It is further submitted that the defendant claims that

in the original proceedings, notice was served on him and

he engaged service of Advocate but learned counsel did

not file vakalath due to ill health. Therefore, while

explaining the reasons for the condonation of delay, the

defendant cannot turn to contend that he was not aware

of the suit proceedings.

Counsel also submitted that assuming for a while

the reason assigned is true but that by itself would be no

ground to condone the delay. Hence, the First Appellate

Court has erred in condoning the delay. Each day's delay

has to be explained. The defendant has not explained the

delay in this regard.

Sri. Aravind Kulkarni, also submitted that after the

disposal of the suit, the plaintiff filed execution petition.

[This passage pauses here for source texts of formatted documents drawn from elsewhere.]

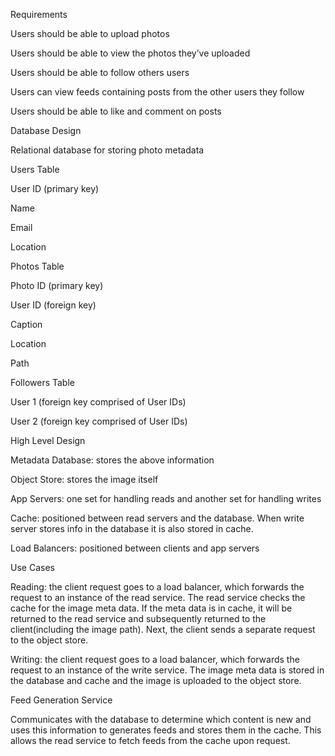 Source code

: ﻿Requirements

Users should be able to upload photos

Users should be able to view the photos they’ve uploaded

Users should be able to follow others users

Users can view feeds containing posts from the other users they follow

Users should be able to like and comment on posts

Database Design

Relational database for storing photo metadata

Users Table

User ID (primary key)

Name

Email

Location

Photos Table

Photo ID (primary key)

User ID (foreign key)

Caption

Location

Path

Followers Table

User 1 (foreign key comprised of User IDs)

User 2 (foreign key comprised of User IDs)

High Level Design

Metadata Database: stores the above information

Object Store: stores the image itself

App Servers: one set for handling reads and another set for handling writes

Cache: positioned between read servers and the database. When write server stores info in the database it is also stored in cache.

Load Balancers: positioned between clients and app servers

Use Cases

Reading: the client request goes to a load balancer, which forwards the request to an instance of the read service. The read service checks the cache for the image meta data. If the meta data is in cache, it will be returned to the read service and subsequently returned to the client(including the image path). Next, the client sends a separate request to the object store.

Writing: the client request goes to a load balancer, which forwards the request to an instance of the write service. The image meta data is stored in the database and cache and the image is uploaded to the object store.

Feed Generation Service

Communicates with the database to determine which content is new and uses this information to generates feeds and stores them in the cache. This allows the read service to fetch feeds from the cache upon request.







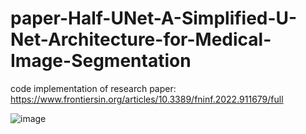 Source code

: # paper-Half-UNet-A-Simplified-U-Net-Architecture-for-Medical-Image-Segmentation
code implementation of research paper: https://www.frontiersin.org/articles/10.3389/fninf.2022.911679/full

![image](https://github.com/cvpriccvnips/paper-Half-UNet-A-Simplified-U-Net-Architecture-for-Medical-Image-Segmentation/assets/70824612/fc795728-6a5e-4a08-be88-9423cfc4886c)
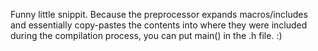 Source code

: Funny little snippit. Because the preprocessor expands macros/includes and essentially copy-pastes the contents into where they were included during the compilation process, you can put main() in the .h file. :)
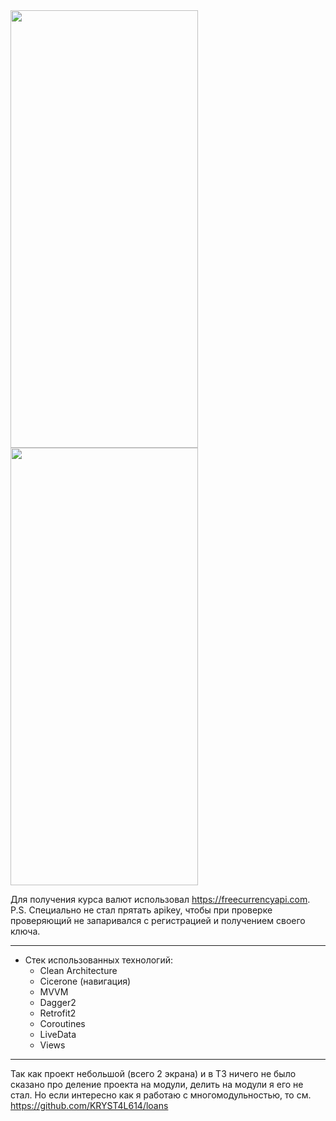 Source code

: <img src="https://github.com/user-attachments/assets/7e044bde-f78b-4dfe-9b7f-88dc0fa7dcb5" width="300" height="700" />
<img src="https://github.com/user-attachments/assets/f5bd8d5c-eb2e-46c7-a890-4fd814513253" width="300" height="700" />

Для получения курса валют использовал https://freecurrencyapi.com.
P.S. Специально не стал прятать apikey, чтобы при проверке проверяющий не запаривался с регистрацией и получением своего ключа.

********* 

- Стек использованных технологий:
  - Clean Architecture
  - Cicerone (навигация)
  - MVVM
  - Dagger2
  - Retrofit2
  - Coroutines
  - LiveData
  - Views
 
********* 

Так как проект небольшой (всего 2 экрана) и в ТЗ ничего не было сказано про деление проекта на модули, делить на модули
я его не стал. Но если интересно как я работаю с многомодульностью, то см. https://github.com/KRYST4L614/loans
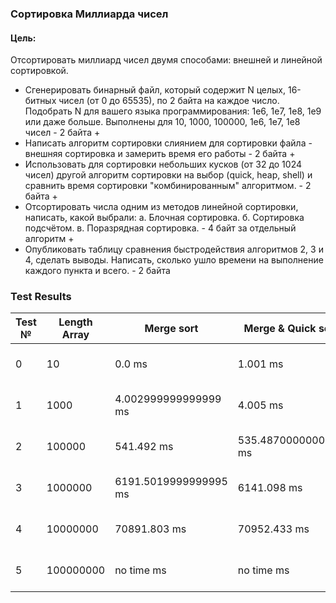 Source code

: ### Сортировка Миллиарда чисел

#### Цель:

Отсортировать миллиард чисел двумя способами: внешней и линейной сортировкой.

* Сгенерировать бинарный файл, который содержит N целых, 16-битных чисел (от 0 до 65535), по 2 байта на каждое число.
  Подобрать N для вашего языка программирования: 1e6, 1e7, 1e8, 1e9 или даже больше. Выполнены для 10, 1000, 100000,
  1e6, 1e7, 1e8 чисел - 2 байта +
* Написать алгоритм сортировки слиянием для сортировки файла - внешняя сортировка и замерить время его работы - 2 байта
  +
* Использовать для сортировки небольших кусков (от 32 до 1024 чисел) другой алгоритм сортировки на выбор (quick, heap,
  shell) и сравнить время сортировки "комбинированным" алгоритмом. - 2 байта +
* Отсортировать числа одним из методов линейной сортировки, написать, какой выбрали: а. Блочная сортировка. б.
  Сортировка подсчётом. в. Поразрядная сортировка. - 4 байт за отдельный алгоритм +
* Опубликовать таблицу сравнения быстродействия алгоритмов 2, 3 и 4, сделать выводы. Написать, сколько ушло времени на
  выполнение каждого пункта и всего. - 2 байта

### Test Results

|Test №|Length Array|Merge sort|Merge & Quick sort|Counting sort|Radix sort|Bucket sort|
|---|---|---|---|---|---|---|
|0|10|0.0 ms|1.001 ms|no time ms|1.001 ms|no time ms|
|1|1000|4.002999999999999 ms|4.005 ms|no time ms|2.003 ms|no time ms|
|2|100000|541.492 ms|535.4870000000001 ms|no time ms|169.155 ms|no time ms|
|3|1000000|6191.5019999999995 ms|6141.098 ms|no time ms|1687.637 ms|no time ms|
|4|10000000|70891.803 ms|70952.433 ms|no time ms|17702.394 ms|no time ms|
|5|100000000|no time ms|no time ms|no time ms|no time ms|no time ms|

The notice was served and he did not contest the case.

Hence, the Court appointed Commissioner and

accordingly, sale deed came to be executed in favor of

plaintiff. Counsel therefore, submits that the First

Appellate Court ought to have taken into consideration of

these facts.

Lastly, he submitted that viewed from any angle the

order lacks judicial reasoning. Accordingly, he submitted

that the petition may be allowed.

6. Sri.M.M.Patil, counsel for respondent justified

the order passed by the First Appellate Court.

Next, he submitted that the Court in extenso

referred to the reasons assigned in the application filed for

condonation of delay.

A further submission was made that the defendant

was diligent in prosecuting the matter. The delay caused

in filing the appeal is not intentional.

Counsel vehemently urged that the Apex Court in

number of cases has held that if a sufficient cause is

shown, then the delay to be condoned.

Lastly, he submitted that the petitioner has not

made out any good grounds to interfere with the order

and accordingly, he prayed for the dismissal of the

petition.

Counsel for respondent relied upon the following

decisions:-

1. UMMER VS POTTENGAL SUBIDA & ORS -

Civil Appeal Nos.2599-2600/2018 disposed of on 08.03.2018.

2. BANWARI LAL (D) BY LRS. & ANR. VS BALBIR SINGH - Civil Appeal No. 6567/2015 disposed of on 25.08.2015.

3. N. MOHAN VS R. MADHU - 2020 SAR (CIV)

141.

   4. GUNDAPPA          CHIKKAPPA         MAROL     SINCE
        DECEASED BY HIS LR'S AND OTHERS VS
        SIDDAPPA        NINGAPPA         GORAWAR         AND
        ANOTHER - HCR 2021 KANT 650.


        7.    Heard,    the   contents    urged    on    behalf   of

petitioner and respondent and perused the records with

care.

The point which arise for consideration is, whether

the First Appellate Court justified in condoning the delay?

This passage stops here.